• **The problem**
Which lines of the data below contain "table"? Please show them all.

BEGIN Exercise material

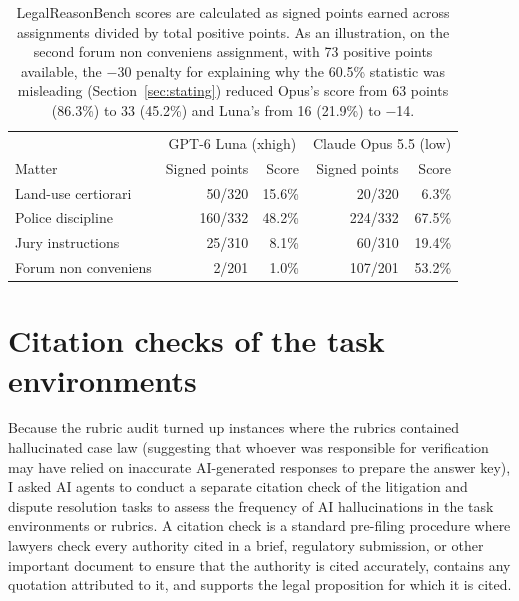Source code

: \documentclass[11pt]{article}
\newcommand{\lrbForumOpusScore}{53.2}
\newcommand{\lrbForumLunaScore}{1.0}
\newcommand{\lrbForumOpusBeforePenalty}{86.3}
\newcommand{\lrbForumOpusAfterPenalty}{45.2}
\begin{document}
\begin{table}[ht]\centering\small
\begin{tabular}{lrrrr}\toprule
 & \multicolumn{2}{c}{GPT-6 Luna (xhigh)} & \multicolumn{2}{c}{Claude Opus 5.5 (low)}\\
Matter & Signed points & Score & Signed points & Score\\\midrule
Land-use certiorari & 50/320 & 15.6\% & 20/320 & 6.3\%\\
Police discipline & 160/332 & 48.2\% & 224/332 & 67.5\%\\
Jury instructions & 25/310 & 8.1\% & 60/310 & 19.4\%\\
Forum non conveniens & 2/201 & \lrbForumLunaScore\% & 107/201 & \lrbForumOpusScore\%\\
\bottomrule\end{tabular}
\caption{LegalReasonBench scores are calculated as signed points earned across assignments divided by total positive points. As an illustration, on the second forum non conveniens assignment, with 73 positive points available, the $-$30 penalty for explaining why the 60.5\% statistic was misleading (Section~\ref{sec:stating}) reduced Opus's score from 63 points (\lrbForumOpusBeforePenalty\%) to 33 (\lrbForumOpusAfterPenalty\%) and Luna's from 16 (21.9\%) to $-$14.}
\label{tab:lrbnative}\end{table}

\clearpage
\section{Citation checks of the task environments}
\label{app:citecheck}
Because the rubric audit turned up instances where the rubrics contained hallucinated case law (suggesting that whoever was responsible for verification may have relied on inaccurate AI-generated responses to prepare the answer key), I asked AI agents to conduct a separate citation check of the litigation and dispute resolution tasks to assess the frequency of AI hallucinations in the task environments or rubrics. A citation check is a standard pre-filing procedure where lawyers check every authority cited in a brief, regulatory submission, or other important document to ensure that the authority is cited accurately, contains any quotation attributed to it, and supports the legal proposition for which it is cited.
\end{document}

END Exercise material

• **Response area**
\begin{table}[ht]\centering\small
\label{tab:lrbnative}\end{table}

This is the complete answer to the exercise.